EXERCISE> I'd like the data beneath this line reproduced exactly, without any of its images.

(Source texts of formatted documents)
○ ○ ○ ○
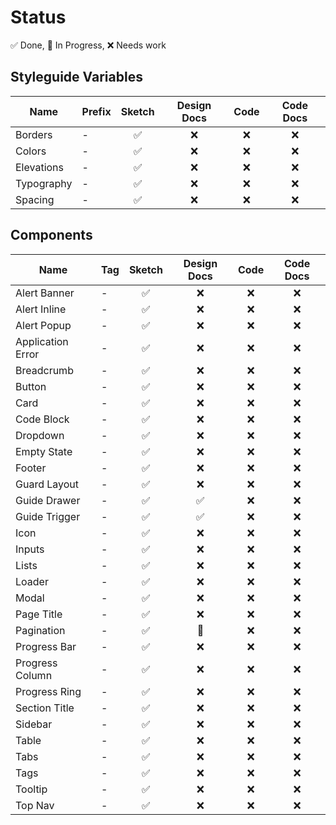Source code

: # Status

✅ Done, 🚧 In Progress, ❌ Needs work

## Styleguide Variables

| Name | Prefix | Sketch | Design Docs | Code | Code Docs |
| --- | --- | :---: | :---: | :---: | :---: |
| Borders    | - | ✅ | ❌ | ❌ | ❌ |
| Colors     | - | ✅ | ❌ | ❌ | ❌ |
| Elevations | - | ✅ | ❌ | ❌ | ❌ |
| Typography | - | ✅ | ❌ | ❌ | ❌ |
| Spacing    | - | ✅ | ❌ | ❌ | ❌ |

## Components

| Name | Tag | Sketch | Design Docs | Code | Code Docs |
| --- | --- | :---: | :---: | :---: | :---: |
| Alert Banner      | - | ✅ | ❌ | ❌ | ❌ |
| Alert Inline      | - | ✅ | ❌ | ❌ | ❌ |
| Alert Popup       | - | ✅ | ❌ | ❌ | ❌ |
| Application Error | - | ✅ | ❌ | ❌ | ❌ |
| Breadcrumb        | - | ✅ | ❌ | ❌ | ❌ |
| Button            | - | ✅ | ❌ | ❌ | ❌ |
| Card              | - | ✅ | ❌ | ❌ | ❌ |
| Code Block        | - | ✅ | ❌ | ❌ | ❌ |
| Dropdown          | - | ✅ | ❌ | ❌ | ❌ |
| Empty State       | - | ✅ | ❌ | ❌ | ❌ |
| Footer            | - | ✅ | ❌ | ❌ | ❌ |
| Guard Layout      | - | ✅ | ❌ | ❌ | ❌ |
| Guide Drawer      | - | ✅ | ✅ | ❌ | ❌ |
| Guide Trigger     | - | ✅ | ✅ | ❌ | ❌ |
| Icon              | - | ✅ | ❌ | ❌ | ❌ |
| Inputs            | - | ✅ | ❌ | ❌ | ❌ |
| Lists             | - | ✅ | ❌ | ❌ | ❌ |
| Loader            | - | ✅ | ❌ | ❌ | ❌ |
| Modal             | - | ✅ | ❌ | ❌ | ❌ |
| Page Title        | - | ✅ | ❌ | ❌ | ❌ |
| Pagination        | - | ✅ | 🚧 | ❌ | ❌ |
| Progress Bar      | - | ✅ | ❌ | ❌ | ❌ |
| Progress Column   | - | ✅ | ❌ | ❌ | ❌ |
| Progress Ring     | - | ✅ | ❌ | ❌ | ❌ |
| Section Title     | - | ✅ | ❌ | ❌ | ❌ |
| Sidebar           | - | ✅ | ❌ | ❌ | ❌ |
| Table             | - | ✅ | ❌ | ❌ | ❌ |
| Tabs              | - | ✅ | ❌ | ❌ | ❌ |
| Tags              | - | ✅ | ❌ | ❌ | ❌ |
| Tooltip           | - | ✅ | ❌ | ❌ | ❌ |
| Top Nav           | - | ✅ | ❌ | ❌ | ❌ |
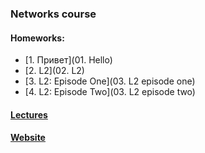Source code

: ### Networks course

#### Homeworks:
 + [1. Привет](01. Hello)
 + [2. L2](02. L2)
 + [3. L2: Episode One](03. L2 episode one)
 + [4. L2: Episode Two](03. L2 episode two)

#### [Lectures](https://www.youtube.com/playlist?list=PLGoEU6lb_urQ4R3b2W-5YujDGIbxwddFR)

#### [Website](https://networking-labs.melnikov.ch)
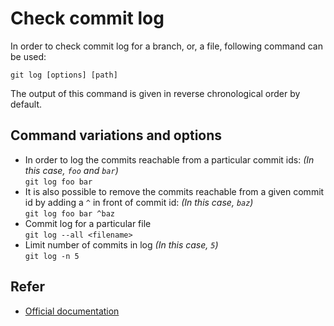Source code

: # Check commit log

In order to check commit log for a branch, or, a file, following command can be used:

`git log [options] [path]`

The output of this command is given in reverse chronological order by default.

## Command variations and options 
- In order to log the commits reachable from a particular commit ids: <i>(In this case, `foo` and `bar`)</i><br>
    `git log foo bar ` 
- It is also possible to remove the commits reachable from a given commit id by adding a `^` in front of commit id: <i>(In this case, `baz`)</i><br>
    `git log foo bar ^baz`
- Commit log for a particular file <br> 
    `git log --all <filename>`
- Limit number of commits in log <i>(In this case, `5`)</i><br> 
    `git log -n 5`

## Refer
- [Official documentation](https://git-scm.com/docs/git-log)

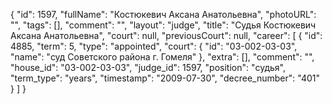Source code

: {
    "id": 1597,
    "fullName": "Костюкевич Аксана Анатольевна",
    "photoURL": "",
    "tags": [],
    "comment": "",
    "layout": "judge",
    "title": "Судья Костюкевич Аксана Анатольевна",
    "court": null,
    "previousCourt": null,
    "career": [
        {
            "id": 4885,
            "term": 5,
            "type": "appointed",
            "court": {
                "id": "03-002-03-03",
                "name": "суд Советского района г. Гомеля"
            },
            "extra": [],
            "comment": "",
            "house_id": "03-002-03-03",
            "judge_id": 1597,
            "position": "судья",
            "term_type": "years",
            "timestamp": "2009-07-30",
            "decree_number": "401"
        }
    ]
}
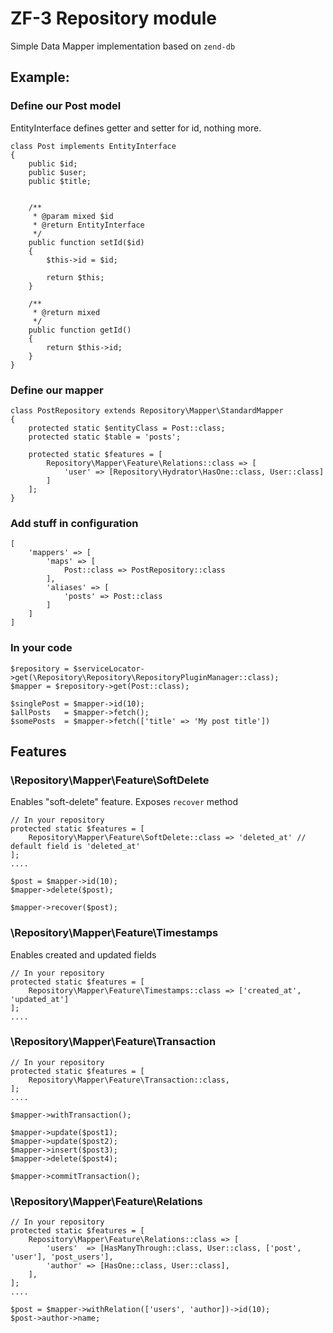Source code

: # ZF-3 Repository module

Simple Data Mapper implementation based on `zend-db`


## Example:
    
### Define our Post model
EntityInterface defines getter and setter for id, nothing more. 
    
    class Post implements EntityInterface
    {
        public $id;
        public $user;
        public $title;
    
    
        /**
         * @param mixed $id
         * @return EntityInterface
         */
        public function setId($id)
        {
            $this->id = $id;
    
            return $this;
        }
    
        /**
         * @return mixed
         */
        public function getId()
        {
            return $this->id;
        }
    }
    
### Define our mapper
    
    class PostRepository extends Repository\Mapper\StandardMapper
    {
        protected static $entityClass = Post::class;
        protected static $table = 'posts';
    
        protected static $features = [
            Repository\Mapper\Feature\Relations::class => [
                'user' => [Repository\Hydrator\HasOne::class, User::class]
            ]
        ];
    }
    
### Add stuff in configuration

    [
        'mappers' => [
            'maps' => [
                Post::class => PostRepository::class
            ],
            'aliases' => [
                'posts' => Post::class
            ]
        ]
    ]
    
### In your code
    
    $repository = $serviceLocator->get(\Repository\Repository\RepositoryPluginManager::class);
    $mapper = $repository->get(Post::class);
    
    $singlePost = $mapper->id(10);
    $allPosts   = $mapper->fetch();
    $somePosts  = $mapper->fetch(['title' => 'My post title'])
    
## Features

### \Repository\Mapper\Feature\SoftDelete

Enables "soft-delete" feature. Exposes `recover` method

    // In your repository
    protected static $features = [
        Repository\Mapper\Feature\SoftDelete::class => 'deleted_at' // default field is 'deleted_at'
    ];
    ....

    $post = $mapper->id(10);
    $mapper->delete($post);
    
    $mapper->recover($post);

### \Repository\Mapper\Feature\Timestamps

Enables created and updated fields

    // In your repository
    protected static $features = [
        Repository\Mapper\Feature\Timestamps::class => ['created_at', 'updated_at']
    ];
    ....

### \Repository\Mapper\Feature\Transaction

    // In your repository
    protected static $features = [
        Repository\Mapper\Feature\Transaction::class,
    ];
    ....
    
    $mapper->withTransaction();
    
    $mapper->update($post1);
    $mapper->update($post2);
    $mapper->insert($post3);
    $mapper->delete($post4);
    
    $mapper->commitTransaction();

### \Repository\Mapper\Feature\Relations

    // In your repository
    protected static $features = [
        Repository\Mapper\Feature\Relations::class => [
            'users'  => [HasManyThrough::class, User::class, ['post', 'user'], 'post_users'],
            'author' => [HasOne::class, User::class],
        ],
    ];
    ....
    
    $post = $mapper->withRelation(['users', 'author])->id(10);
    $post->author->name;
○ ○ ○ ○
YOUR RESPONSE>
Source code

: # Status

✅ Done, 🚧 In Progress, ❌ Needs work

## Styleguide Variables

| Name | Prefix | Sketch | Design Docs | Code | Code Docs |
| --- | --- | :---: | :---: | :---: | :---: |
| Borders    | - | ✅ | ❌ | ❌ | ❌ |
| Colors     | - | ✅ | ❌ | ❌ | ❌ |
| Elevations | - | ✅ | ❌ | ❌ | ❌ |
| Typography | - | ✅ | ❌ | ❌ | ❌ |
| Spacing    | - | ✅ | ❌ | ❌ | ❌ |

## Components

| Name | Tag | Sketch | Design Docs | Code | Code Docs |
| --- | --- | :---: | :---: | :---: | :---: |
| Alert Banner      | - | ✅ | ❌ | ❌ | ❌ |
| Alert Inline      | - | ✅ | ❌ | ❌ | ❌ |
| Alert Popup       | - | ✅ | ❌ | ❌ | ❌ |
| Application Error | - | ✅ | ❌ | ❌ | ❌ |
| Breadcrumb        | - | ✅ | ❌ | ❌ | ❌ |
| Button            | - | ✅ | ❌ | ❌ | ❌ |
| Card              | - | ✅ | ❌ | ❌ | ❌ |
| Code Block        | - | ✅ | ❌ | ❌ | ❌ |
| Dropdown          | - | ✅ | ❌ | ❌ | ❌ |
| Empty State       | - | ✅ | ❌ | ❌ | ❌ |
| Footer            | - | ✅ | ❌ | ❌ | ❌ |
| Guard Layout      | - | ✅ | ❌ | ❌ | ❌ |
| Guide Drawer      | - | ✅ | ✅ | ❌ | ❌ |
| Guide Trigger     | - | ✅ | ✅ | ❌ | ❌ |
| Icon              | - | ✅ | ❌ | ❌ | ❌ |
| Inputs            | - | ✅ | ❌ | ❌ | ❌ |
| Lists             | - | ✅ | ❌ | ❌ | ❌ |
| Loader            | - | ✅ | ❌ | ❌ | ❌ |
| Modal             | - | ✅ | ❌ | ❌ | ❌ |
| Page Title        | - | ✅ | ❌ | ❌ | ❌ |
| Pagination        | - | ✅ | 🚧 | ❌ | ❌ |
| Progress Bar      | - | ✅ | ❌ | ❌ | ❌ |
| Progress Column   | - | ✅ | ❌ | ❌ | ❌ |
| Progress Ring     | - | ✅ | ❌ | ❌ | ❌ |
| Section Title     | - | ✅ | ❌ | ❌ | ❌ |
| Sidebar           | - | ✅ | ❌ | ❌ | ❌ |
| Table             | - | ✅ | ❌ | ❌ | ❌ |
| Tabs              | - | ✅ | ❌ | ❌ | ❌ |
| Tags              | - | ✅ | ❌ | ❌ | ❌ |
| Tooltip           | - | ✅ | ❌ | ❌ | ❌ |
| Top Nav           | - | ✅ | ❌ | ❌ | ❌ |
Source code

: ### Networks course

#### Homeworks:
 + [1. Привет](01. Hello)
 + [2. L2](02. L2)
 + [3. L2: Episode One](03. L2 episode one)
 + [4. L2: Episode Two](03. L2 episode two)

#### [Lectures](https://www.youtube.com/playlist?list=PLGoEU6lb_urQ4R3b2W-5YujDGIbxwddFR)

#### [Website](https://networking-labs.melnikov.ch)
Source code

: # Check commit log

In order to check commit log for a branch, or, a file, following command can be used:

`git log [options] [path]`

The output of this command is given in reverse chronological order by default.

## Command variations and options 
- In order to log the commits reachable from a particular commit ids: <i>(In this case, `foo` and `bar`)</i><br>
    `git log foo bar ` 
- It is also possible to remove the commits reachable from a given commit id by adding a `^` in front of commit id: <i>(In this case, `baz`)</i><br>
    `git log foo bar ^baz`
- Commit log for a particular file <br> 
    `git log --all <filename>`
- Limit number of commits in log <i>(In this case, `5`)</i><br> 
    `git log -n 5`

## Refer
- [Official documentation](https://git-scm.com/docs/git-log)

Source code

: {
    "id": 1597,
    "fullName": "Костюкевич Аксана Анатольевна",
    "photoURL": "",
    "tags": [],
    "comment": "",
    "layout": "judge",
    "title": "Судья Костюкевич Аксана Анатольевна",
    "court": null,
    "previousCourt": null,
    "career": [
        {
            "id": 4885,
            "term": 5,
            "type": "appointed",
            "court": {
                "id": "03-002-03-03",
                "name": "суд Советского района г. Гомеля"
            },
            "extra": [],
            "comment": "",
            "house_id": "03-002-03-03",
            "judge_id": 1597,
            "position": "судья",
            "term_type": "years",
            "timestamp": "2009-07-30",
            "decree_number": "401"
        }
    ]
}
Source code

: # ZF-3 Repository module

Simple Data Mapper implementation based on `zend-db`


## Example:
    
### Define our Post model
EntityInterface defines getter and setter for id, nothing more. 
    
    class Post implements EntityInterface
    {
        public $id;
        public $user;
        public $title;
    
    
        /**
         * @param mixed $id
         * @return EntityInterface
         */
        public function setId($id)
        {
            $this->id = $id;
    
            return $this;
        }
    
        /**
         * @return mixed
         */
        public function getId()
        {
            return $this->id;
        }
    }
    
### Define our mapper
    
    class PostRepository extends Repository\Mapper\StandardMapper
    {
        protected static $entityClass = Post::class;
        protected static $table = 'posts';
    
        protected static $features = [
            Repository\Mapper\Feature\Relations::class => [
                'user' => [Repository\Hydrator\HasOne::class, User::class]
            ]
        ];
    }
    
### Add stuff in configuration

    [
        'mappers' => [
            'maps' => [
                Post::class => PostRepository::class
            ],
            'aliases' => [
                'posts' => Post::class
            ]
        ]
    ]
    
### In your code
    
    $repository = $serviceLocator->get(\Repository\Repository\RepositoryPluginManager::class);
    $mapper = $repository->get(Post::class);
    
    $singlePost = $mapper->id(10);
    $allPosts   = $mapper->fetch();
    $somePosts  = $mapper->fetch(['title' => 'My post title'])
    
## Features

### \Repository\Mapper\Feature\SoftDelete

Enables "soft-delete" feature. Exposes `recover` method

    // In your repository
    protected static $features = [
        Repository\Mapper\Feature\SoftDelete::class => 'deleted_at' // default field is 'deleted_at'
    ];
    ....

    $post = $mapper->id(10);
    $mapper->delete($post);
    
    $mapper->recover($post);

### \Repository\Mapper\Feature\Timestamps

Enables created and updated fields

    // In your repository
    protected static $features = [
        Repository\Mapper\Feature\Timestamps::class => ['created_at', 'updated_at']
    ];
    ....

### \Repository\Mapper\Feature\Transaction

    // In your repository
    protected static $features = [
        Repository\Mapper\Feature\Transaction::class,
    ];
    ....
    
    $mapper->withTransaction();
    
    $mapper->update($post1);
    $mapper->update($post2);
    $mapper->insert($post3);
    $mapper->delete($post4);
    
    $mapper->commitTransaction();

### \Repository\Mapper\Feature\Relations

    // In your repository
    protected static $features = [
        Repository\Mapper\Feature\Relations::class => [
            'users'  => [HasManyThrough::class, User::class, ['post', 'user'], 'post_users'],
            'author' => [HasOne::class, User::class],
        ],
    ];
    ....
    
    $post = $mapper->withRelation(['users', 'author])->id(10);
    $post->author->name;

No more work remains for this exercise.